Mia’s increasing transparency shows The False Security of Invisibility. Up to this point, Mia has believed that being invisible is the only thing that will save her. Her goal in coming to the past was to become invisible to hide from Joel and the pain of her own past. The longer she stays, however, the more The Scarlet Letter changes and begins to disappear, and the less substantial Mia becomes. Mia’s increasing transparency is a metaphor for her passiveness and her choices to escape rather than stand up for herself and fight. She finally recognizes that to be invisible is to be erased, and there is no safety or security in ceasing to exist. While physical invisibility once would have been desirable to Mia, she now views her disappearing form with trepidation, underscoring the extent of her character growth.
The novel’s use of apple symbolism reaches its conclusion when Nathaniel convinces Mia to eat an apple, making the apple a sign of female strength rather than oppression.

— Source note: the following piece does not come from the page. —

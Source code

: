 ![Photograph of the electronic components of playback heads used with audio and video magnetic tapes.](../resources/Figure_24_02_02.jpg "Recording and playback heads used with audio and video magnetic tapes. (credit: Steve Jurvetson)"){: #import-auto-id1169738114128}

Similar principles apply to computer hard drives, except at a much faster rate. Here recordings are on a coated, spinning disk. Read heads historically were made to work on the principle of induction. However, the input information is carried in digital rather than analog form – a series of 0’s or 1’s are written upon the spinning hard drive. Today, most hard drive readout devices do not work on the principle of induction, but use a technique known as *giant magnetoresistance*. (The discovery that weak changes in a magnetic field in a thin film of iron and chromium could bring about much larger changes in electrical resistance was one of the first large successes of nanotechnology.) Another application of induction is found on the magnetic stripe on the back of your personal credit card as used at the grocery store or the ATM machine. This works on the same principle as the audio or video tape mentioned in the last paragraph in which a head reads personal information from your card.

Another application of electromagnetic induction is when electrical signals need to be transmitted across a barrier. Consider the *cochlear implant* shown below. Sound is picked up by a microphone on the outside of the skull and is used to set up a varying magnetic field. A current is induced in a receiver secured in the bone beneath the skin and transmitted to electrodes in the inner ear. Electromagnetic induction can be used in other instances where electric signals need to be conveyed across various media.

The apples have represented the wealth of the Jacob family, Joel’s power of possession over the people in the Community (especially the women and children), humanity’s original sin, and Ivy’s death. However, when Nathaniel brings Mia the apple to eat, he changes the symbolic narrative by telling her to spite the puritanical narrative that knowledge is dangerous. As she eats the apple, he thinks, “My Eve […] who taught me what I needed to know” (243), equating the sweetness of apples and the bravery of women to seek knowledge with honor and respect, rather than fear and oppression.
When Mia traps Joel in the barn and in the past, she metaphorically completes the cycle begun in the Prelude. Joel represents patriarchal control and the oppression of masculinity, and he exercises his control by labeling, branding, and locking women away. Mia’s choice to trick him into going into the barn, kneeling as though she is still under his power, and then locking him up as she was locked up demonstrates the climactic shift in her personality. She spends the novel pursuing invisibility, but at the end, she accepts her past and fights for the future of her and her child.